▶ _Supplied information_

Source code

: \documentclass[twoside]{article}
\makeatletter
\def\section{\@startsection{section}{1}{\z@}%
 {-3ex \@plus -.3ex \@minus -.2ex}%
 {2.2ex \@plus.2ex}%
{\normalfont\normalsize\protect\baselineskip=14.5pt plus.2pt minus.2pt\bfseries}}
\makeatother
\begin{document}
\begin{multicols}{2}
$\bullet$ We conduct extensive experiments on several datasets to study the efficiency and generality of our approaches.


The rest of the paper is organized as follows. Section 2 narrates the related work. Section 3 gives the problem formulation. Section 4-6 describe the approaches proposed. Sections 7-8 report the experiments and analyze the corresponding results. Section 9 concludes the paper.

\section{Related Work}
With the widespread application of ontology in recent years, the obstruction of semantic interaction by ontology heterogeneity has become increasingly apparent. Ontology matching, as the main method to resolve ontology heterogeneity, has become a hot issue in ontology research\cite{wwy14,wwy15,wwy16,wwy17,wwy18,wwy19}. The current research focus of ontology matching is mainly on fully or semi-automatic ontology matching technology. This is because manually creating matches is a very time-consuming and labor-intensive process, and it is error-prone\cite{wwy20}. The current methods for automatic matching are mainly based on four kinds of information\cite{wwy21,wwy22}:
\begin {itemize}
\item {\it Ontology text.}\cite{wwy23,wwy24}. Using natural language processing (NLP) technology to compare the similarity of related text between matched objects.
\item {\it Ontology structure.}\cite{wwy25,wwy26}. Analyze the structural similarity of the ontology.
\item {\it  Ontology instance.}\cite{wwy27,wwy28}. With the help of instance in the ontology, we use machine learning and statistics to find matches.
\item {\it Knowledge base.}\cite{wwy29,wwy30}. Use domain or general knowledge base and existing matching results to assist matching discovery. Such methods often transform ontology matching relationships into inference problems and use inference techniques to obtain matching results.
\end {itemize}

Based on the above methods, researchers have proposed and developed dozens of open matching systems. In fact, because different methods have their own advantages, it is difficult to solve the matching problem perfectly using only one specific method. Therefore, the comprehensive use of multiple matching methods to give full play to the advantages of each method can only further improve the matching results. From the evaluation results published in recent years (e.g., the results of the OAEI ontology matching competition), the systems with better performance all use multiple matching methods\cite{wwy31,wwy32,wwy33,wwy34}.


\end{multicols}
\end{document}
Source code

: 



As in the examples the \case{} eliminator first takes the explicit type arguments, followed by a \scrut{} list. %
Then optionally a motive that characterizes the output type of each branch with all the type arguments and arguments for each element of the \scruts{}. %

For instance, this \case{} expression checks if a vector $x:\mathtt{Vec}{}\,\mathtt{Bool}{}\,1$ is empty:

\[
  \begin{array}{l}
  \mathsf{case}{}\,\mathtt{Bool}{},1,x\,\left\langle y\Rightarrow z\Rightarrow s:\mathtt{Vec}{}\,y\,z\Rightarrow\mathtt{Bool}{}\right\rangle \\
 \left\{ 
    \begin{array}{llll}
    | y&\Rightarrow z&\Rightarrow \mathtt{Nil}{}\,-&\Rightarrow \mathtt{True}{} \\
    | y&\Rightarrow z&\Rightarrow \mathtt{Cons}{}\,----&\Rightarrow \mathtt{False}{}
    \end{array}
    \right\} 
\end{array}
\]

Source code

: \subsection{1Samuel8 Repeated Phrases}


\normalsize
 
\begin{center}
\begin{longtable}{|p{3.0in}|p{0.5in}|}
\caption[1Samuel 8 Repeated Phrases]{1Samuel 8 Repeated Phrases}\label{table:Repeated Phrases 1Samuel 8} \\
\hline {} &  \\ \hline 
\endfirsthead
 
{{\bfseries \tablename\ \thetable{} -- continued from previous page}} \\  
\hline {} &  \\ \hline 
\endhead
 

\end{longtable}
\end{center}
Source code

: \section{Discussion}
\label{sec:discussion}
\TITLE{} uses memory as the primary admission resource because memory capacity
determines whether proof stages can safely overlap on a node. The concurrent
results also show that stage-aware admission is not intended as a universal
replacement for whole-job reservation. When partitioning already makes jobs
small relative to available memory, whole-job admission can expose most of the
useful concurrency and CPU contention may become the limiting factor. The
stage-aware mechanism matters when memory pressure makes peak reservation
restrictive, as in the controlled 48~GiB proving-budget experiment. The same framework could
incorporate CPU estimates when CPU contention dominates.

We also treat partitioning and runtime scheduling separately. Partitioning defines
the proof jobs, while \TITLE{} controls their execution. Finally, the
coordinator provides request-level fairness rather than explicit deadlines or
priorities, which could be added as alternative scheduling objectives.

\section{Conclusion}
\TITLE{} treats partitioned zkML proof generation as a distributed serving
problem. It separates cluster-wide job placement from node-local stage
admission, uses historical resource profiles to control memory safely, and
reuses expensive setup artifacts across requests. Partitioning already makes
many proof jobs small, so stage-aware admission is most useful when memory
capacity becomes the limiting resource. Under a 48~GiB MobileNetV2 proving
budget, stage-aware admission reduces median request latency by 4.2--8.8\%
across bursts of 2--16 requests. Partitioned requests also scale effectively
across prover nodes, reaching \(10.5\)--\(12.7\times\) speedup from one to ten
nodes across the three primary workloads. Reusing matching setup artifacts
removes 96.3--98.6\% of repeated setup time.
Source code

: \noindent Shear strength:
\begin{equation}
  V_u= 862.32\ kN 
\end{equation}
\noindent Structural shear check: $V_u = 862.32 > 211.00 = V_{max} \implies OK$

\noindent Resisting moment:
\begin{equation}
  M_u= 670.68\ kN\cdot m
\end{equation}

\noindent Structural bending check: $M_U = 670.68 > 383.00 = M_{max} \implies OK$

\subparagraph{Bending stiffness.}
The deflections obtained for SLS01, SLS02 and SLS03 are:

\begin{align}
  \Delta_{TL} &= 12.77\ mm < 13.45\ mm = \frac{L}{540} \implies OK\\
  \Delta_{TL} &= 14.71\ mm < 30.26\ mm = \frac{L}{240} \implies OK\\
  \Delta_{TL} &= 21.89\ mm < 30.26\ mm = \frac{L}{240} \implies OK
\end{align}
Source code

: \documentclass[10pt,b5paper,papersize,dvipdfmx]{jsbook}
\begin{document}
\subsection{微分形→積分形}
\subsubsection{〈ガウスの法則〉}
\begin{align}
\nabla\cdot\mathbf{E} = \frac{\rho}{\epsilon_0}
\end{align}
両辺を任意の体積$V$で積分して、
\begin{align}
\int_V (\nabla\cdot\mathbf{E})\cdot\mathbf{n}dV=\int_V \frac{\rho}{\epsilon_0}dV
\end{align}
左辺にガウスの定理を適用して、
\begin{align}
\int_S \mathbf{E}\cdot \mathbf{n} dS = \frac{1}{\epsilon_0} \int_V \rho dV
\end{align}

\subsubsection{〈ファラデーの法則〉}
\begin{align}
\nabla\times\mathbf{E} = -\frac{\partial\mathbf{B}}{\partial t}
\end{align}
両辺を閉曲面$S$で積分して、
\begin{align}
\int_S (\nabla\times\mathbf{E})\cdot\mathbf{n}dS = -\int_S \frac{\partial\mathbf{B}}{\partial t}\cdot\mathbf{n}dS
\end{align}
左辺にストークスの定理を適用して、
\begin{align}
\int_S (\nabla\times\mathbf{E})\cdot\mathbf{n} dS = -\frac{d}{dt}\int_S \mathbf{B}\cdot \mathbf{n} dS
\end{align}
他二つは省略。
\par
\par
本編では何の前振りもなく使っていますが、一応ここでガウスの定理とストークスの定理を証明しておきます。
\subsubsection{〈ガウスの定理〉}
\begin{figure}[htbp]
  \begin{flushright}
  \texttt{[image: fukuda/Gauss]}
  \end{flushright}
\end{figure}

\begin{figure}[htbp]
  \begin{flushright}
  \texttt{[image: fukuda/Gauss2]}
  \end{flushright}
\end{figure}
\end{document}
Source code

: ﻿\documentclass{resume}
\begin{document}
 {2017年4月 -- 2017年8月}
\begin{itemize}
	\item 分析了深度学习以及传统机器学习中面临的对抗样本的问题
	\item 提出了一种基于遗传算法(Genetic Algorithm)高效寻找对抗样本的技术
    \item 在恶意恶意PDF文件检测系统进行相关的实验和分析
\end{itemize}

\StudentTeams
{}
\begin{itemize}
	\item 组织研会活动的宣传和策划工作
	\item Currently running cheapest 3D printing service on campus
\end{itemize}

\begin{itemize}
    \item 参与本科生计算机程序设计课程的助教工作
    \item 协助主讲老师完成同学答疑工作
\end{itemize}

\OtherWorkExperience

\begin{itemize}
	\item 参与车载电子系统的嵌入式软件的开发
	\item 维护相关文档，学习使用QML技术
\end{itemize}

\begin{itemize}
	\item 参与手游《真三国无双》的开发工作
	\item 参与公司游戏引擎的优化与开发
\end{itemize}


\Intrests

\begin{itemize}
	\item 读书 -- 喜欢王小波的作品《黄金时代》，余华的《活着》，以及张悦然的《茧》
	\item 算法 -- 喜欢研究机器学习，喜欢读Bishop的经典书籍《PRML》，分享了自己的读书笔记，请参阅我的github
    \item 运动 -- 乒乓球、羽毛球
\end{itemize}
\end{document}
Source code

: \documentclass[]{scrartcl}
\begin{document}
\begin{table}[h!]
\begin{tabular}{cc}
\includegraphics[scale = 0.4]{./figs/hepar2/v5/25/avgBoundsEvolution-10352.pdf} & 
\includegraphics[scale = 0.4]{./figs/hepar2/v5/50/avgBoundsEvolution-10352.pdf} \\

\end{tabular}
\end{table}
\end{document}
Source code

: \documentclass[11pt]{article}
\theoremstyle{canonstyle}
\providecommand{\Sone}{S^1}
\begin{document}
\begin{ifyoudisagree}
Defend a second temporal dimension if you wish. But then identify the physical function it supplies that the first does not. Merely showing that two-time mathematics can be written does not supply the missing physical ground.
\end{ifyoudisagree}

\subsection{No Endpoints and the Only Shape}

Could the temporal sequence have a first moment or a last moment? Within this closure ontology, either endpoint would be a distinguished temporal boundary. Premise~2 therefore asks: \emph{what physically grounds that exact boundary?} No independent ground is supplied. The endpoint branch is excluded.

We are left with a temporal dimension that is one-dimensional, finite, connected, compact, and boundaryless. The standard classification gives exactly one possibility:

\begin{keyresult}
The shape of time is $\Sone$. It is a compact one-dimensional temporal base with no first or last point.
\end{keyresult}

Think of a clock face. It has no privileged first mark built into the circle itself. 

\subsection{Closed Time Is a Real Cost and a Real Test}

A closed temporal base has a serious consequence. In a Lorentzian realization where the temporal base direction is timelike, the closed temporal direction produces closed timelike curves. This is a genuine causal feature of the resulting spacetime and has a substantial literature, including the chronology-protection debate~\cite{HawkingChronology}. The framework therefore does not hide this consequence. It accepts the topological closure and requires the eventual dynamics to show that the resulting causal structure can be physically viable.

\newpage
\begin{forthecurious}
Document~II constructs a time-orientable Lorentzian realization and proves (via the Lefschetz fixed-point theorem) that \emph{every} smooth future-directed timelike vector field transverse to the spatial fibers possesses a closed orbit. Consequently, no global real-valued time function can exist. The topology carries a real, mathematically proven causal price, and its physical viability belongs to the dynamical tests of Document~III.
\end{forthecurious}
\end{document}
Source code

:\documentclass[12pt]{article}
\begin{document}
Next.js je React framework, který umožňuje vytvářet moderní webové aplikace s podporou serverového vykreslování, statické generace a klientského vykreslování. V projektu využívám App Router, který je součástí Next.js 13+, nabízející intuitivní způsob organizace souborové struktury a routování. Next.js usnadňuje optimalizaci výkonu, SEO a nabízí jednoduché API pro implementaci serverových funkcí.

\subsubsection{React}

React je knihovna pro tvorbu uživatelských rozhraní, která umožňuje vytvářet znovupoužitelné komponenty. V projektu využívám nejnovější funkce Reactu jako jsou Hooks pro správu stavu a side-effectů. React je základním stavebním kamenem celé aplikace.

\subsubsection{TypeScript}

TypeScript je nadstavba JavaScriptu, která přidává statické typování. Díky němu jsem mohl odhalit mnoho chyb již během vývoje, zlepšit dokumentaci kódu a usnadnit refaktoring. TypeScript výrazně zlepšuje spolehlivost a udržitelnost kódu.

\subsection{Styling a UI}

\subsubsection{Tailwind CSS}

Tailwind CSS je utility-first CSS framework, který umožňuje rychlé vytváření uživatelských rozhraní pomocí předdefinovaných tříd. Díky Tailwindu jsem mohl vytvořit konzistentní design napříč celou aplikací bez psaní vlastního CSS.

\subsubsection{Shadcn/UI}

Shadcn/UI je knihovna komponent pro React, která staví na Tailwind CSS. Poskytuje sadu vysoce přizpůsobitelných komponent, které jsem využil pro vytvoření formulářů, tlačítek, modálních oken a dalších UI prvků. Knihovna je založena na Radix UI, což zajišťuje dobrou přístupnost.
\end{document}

▶ _About this task_
Give back precisely the lines above that start at the line containing "priorities, which could" and end at the line containing "across bursts of", inclusive. No other lines belong in the output.

▶ _Output below_
priorities, which could be added as alternative scheduling objectives.

\section{Conclusion}
\TITLE{} treats partitioned zkML proof generation as a distributed serving
problem. It separates cluster-wide job placement from node-local stage
admission, uses historical resource profiles to control memory safely, and
reuses expensive setup artifacts across requests. Partitioning already makes
many proof jobs small, so stage-aware admission is most useful when memory
capacity becomes the limiting resource. Under a 48~GiB MobileNetV2 proving
budget, stage-aware admission reduces median request latency by 4.2--8.8\%
across bursts of 2--16 requests. Partitioned requests also scale effectively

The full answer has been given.